O segundo artigo, assinado por Fernando Vale Castro, professor de História da América do Instituto de História da Universidade Federal do Rio de Janeiro, intitulado “Os americanismos nas páginas da Revista de Derecho História Y Letras e da Revista Americana”, realiza uma análise comparada de dois periódicos latino-americanos das primeiras décadas do século XX: a Revista de Derecho, Historia y Letras (1898-1924), fundada e dirigida em Buenos Aires pelo diplomata, intelectual e político argentino Estanislao Severo Zeballos, e a Revista Americana (1909-1919), editada no Rio de Janeiro e publicada pelo Ministério das Relações Exteriores, que teve no Barão do Rio Branco importante incentivador.
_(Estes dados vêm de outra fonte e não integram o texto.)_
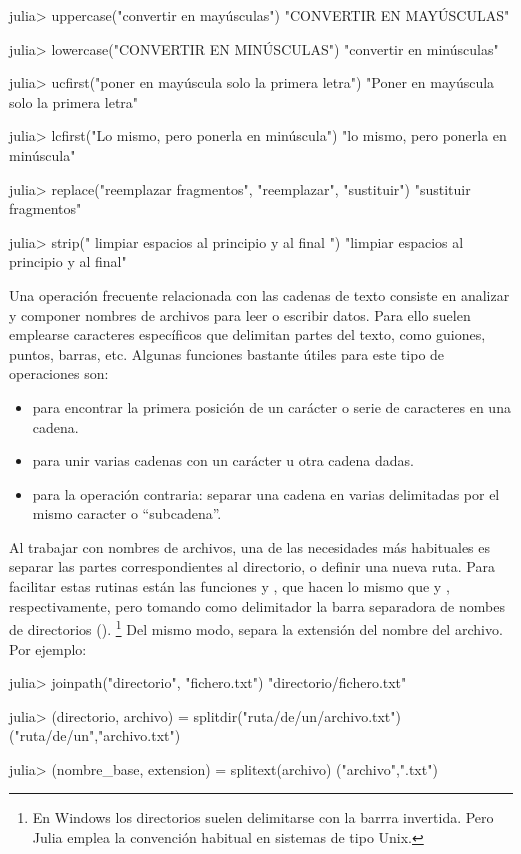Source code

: \begin{jlconcode}
julia> uppercase("convertir en mayúsculas")
"CONVERTIR EN MAYÚSCULAS"

julia> lowercase("CONVERTIR EN MINÚSCULAS")
"convertir en minúsculas"

julia> ucfirst("poner en mayúscula solo la primera letra")
"Poner en mayúscula solo la primera letra"

julia> lcfirst("Lo mismo, pero ponerla en minúscula")
"lo mismo, pero ponerla en minúscula"

julia> replace("reemplazar fragmentos", "reemplazar", "sustituir")
"sustituir fragmentos"

julia> strip("   limpiar espacios al principio y al final   ")
"limpiar espacios al principio y al final"
\end{jlconcode}

Una operación frecuente relacionada con las cadenas de texto consiste en analizar y componer nombres de archivos para leer o escribir datos. Para ello suelen emplearse caracteres específicos que delimitan partes del texto, como guiones, puntos, barras, etc. Algunas funciones bastante útiles para este tipo de operaciones son:

\begin{itemize}
  \item {} para encontrar la primera posición de un carácter o serie de caracteres en una cadena.
  \item {} para unir varias cadenas con un carácter u otra cadena dadas.
  \item {} para la operación contraria: separar una cadena en varias delimitadas por el mismo caracter o ``subcadena''.
\end{itemize}

Al trabajar con nombres de archivos, una de las necesidades más habituales es separar las partes correspondientes al directorio, o definir una nueva ruta. Para facilitar estas rutinas están las funciones  y , que hacen lo mismo que  y , respectivamente, pero tomando como delimitador la barra separadora de nombes de directorios (\code{/}).%
\footnote{%
En Windows los directorios suelen delimitarse con la barrra invertida. Pero Julia emplea la convención habitual en sistemas de tipo Unix.%
}
Del mismo modo,  separa la extensión del nombre del archivo. Por ejemplo:

\begin{jlconcode}
julia> joinpath("directorio", "fichero.txt")
"directorio/fichero.txt"

julia> (directorio, archivo) = splitdir("ruta/de/un/archivo.txt")
("ruta/de/un","archivo.txt")

julia> (nombre_base, extension) = splitext(archivo)
("archivo",".txt")
\end{jlconcode}

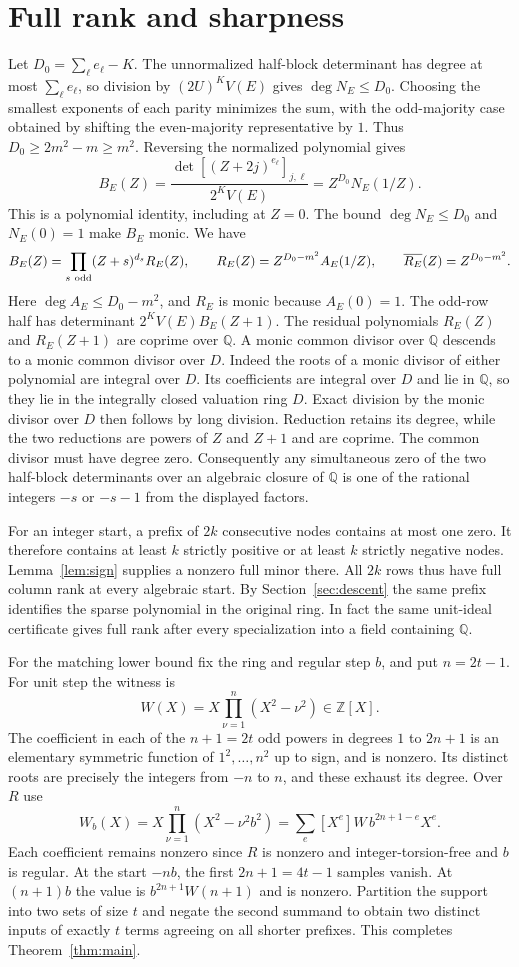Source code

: \documentclass[10pt]{article}
\newcommand{\Z}{\mathbb Z}
\newcommand{\Q}{\mathbb Q}
\begin{document}
\section{Full rank and sharpness}\label{sec:full}
Let $D_0=\sum_\ell e_\ell-K$. The unnormalized half-block determinant
has degree at most $\sum_\ell e_\ell$, so division by $(2U)^K V(E)$
gives $\deg N_E\le D_0$. Choosing the smallest exponents of each
parity minimizes the sum, with the odd-majority case obtained by
shifting the even-majority representative by $1$. Thus
$D_0\ge 2m^2-m\ge m^2$. Reversing the normalized polynomial gives
\[
 B_E(Z)=\frac{\det[(Z+2j)^{e_\ell}]_{j,\ell}}{2^K V(E)}
       = Z^{D_0}N_E(1/Z).
\]
This is a polynomial identity, including at $Z=0$.
The bound $\deg N_E\le D_0$ and $N_E(0)=1$ make $B_E$ monic.
We have
\[
 B_E(Z)=\prod_{s\ {\rm odd}}(Z+s)^{d_s}R_E(Z),
 \qquad
 R_E(Z)=Z^{D_0-m^2}A_E(1/Z),
 \qquad \overline{R_E}(Z)=Z^{D_0-m^2}.
\]
Here $\deg A_E\le D_0-m^2$, and $R_E$ is monic because $A_E(0)=1$.
The odd-row half has determinant $2^K V(E)B_E(Z+1)$.
The residual polynomials $R_E(Z)$ and $R_E(Z+1)$ are coprime over
$\Q$. A monic common divisor over $\Q$ descends to a monic common
divisor over $D$. Indeed the roots of a monic divisor of either
polynomial are integral over $D$. Its coefficients are integral
over $D$ and lie in $\Q$, so they lie in the integrally closed
valuation ring $D$. Exact division by the monic divisor over $D$
then follows by long division. Reduction retains its degree, while
the two reductions are powers of $Z$ and $Z+1$ and are coprime.
The common divisor must have degree zero. Consequently any
simultaneous zero of the two
half-block determinants over an algebraic closure of $\Q$ is one
of the rational integers $-s$ or $-s-1$ from the displayed factors.

For an integer start, a prefix of $2k$ consecutive nodes contains
at most one zero. It therefore contains at least $k$ strictly positive
or at least $k$ strictly negative nodes. Lemma~\ref{lem:sign} supplies
a nonzero full minor there. All $2k$ rows thus have full column rank
at every algebraic start. By Section~\ref{sec:descent} the same
prefix identifies the sparse polynomial in the original ring.
In fact the same unit-ideal certificate gives full rank after every
specialization into a field containing $\Q$.

For the matching lower bound fix the ring and regular step $b$, and put
$n=2t-1$. For unit step the witness is
\[
 W(X)=X\prod_{\nu=1}^{n}(X^2-\nu^2)\in\Z[X].
\]
The coefficient in each of the $n+1=2t$ odd powers in degrees $1$ to
$2n+1$ is an elementary symmetric function of $1^2,\ldots,n^2$ up to
sign, and is nonzero. Its distinct roots are precisely the integers
from $-n$ to $n$, and these exhaust its degree. Over $R$ use
\[
 W_b(X)=X\prod_{\nu=1}^{n}(X^2-\nu^2 b^2)
       =\sum_e [X^e]W \, b^{2n+1-e}X^e.
\]
Each coefficient remains nonzero since $R$ is nonzero and
integer-torsion-free and $b$ is regular. At the start $-nb$, the first
$2n+1=4t-1$ samples vanish. At $(n+1)b$ the value is
$b^{2n+1}W(n+1)$ and is nonzero. Partition the support into
two sets of size $t$ and negate the second summand to obtain two
distinct inputs of exactly $t$ terms agreeing on all shorter prefixes.
This completes Theorem~\ref{thm:main}.
\end{document}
Sabendo que estes tipos de periódicos eram uma espécie de estrutura elementar da sociabilidade intelectual — como afirma Jean-François Sirinelli — o texto busca elucidar como certas concepções de Americanismo circulavam naquelas páginas, a fim de apontar sua relevância no debate intelectual e diplomático sul-americano do período. Conferindo destaque para a contemporaneidade das preocupações que as nortearam, o estudo destaca o pioneirismo que as orientaram na formulação de um novo vocabulário político e a formação de novos circuitos intelectuais.

O professor da Universidade Federal de São Paulo, Leonardo Carnut, juntamente com a professora Áurea Maria Zöllner Ianni, da Faculdade de Saúde Pública da USP, assinam o texto “O pensamento político em saúde Latinoamericano: Floreal Antonio Ferrara e seus primeiros passos para repensar os caminhos da saúde coletiva”. Neste artigo, os professores reconstituem a biografia de Floreal Antonio Ferrara a partir do primeiro tomo de sua obra intitulada Teoria Política e Saúde. A partir de uma abordagem qualitativa mista, na qual se fez uso do levantamento históricobiográfico em conjunto com a análise do conteúdo da obra do autor biografado. Numa perspectiva bastante original, que procura somar diversos traços de sua personalidade pública e intelectual, os autores ressaltam a visão que Ferrara tinha sobre a vida política do país e do continente, sugerindo a importância em reler sua experiência no debate contemporâneo sobre o assunto.

Diogo da Silva Roiz, professor da Universidade Estadual de Mato Grosso do Sul, estuda uma importante mutação na construção institucional da História como disciplina em seu artigo “Ser historiador no século XX: Alfredo Ellis Júnior entre o “autodidatismo” e a “profissionalização” do trabalho intelectual de História (1938-1956)”. Nele, o autor investiga a transição entre o autodidatismo e a profissionalização do trabalho intelectual do historiador no Brasil. Para isso, Roiz analisa a obra e a trajetória do paulista Alfredo Ellis Júnior, entre os anos de 1938 e 1956, e o ativo posicionamento político daquele autor com ênfase na chamada Revolução Constitucionalista de 1932, que resultou em duras críticas, esquecimentos e desinteresse de sua obra por boa parte da historiografia brasileira produzida após a década de 1980. O texto de Roiz busca compreender o modo como Ellis Junior incorporou as discussões sobre o estabelecimento da história enquanto campo disciplinar e a profissionalização do ofício do historiador, privilegiando o período em que ele lecionava no curso de História e Geografia da Universidade de São Paulo.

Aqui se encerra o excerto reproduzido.